Content starts
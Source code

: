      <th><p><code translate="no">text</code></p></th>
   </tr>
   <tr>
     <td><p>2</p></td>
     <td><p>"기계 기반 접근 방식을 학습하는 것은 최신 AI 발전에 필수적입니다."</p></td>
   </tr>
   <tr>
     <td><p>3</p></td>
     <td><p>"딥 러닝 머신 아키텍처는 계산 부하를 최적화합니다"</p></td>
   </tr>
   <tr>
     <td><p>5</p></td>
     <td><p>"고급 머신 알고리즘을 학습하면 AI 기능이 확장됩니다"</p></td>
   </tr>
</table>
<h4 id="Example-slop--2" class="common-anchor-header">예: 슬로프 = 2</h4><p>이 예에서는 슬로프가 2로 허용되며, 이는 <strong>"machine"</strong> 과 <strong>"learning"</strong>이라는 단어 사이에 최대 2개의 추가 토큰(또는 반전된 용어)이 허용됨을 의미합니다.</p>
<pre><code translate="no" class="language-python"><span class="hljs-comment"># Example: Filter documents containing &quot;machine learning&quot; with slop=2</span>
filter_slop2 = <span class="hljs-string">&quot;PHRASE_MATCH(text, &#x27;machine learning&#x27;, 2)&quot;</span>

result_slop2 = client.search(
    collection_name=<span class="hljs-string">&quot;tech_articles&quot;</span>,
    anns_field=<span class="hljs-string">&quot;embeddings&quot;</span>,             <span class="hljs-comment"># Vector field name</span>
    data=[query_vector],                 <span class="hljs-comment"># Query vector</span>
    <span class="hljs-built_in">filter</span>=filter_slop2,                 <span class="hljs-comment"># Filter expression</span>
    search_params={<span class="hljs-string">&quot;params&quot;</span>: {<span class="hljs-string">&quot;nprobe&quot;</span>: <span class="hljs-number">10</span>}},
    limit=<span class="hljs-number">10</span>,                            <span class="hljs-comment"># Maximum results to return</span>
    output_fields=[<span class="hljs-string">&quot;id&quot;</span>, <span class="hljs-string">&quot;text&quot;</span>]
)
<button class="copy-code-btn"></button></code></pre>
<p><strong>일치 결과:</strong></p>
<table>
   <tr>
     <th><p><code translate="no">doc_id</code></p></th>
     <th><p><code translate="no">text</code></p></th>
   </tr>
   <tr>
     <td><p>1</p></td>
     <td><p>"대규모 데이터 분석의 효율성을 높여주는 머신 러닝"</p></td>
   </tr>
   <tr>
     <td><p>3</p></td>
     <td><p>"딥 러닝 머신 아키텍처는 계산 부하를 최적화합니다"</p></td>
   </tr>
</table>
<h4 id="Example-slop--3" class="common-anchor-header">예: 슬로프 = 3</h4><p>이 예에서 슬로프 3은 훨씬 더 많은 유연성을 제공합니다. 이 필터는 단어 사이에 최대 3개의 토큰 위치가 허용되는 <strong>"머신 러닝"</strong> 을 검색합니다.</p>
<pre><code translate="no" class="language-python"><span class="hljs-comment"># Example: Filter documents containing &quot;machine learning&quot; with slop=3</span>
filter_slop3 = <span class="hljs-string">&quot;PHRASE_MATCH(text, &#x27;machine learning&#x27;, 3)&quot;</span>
Content ends
## ASSIGNMENT
Go through the data, and copy each line in which the word "learning" appears.

## YOUR RESPONSE
<h4 id="Example-slop--2" class="common-anchor-header">예: 슬로프 = 2</h4><p>이 예에서는 슬로프가 2로 허용되며, 이는 <strong>"machine"</strong> 과 <strong>"learning"</strong>이라는 단어 사이에 최대 2개의 추가 토큰(또는 반전된 용어)이 허용됨을 의미합니다.</p>
<pre><code translate="no" class="language-python"><span class="hljs-comment"># Example: Filter documents containing &quot;machine learning&quot; with slop=2</span>
filter_slop2 = <span class="hljs-string">&quot;PHRASE_MATCH(text, &#x27;machine learning&#x27;, 2)&quot;</span>
<pre><code translate="no" class="language-python"><span class="hljs-comment"># Example: Filter documents containing &quot;machine learning&quot; with slop=3</span>
filter_slop3 = <span class="hljs-string">&quot;PHRASE_MATCH(text, &#x27;machine learning&#x27;, 3)&quot;</span>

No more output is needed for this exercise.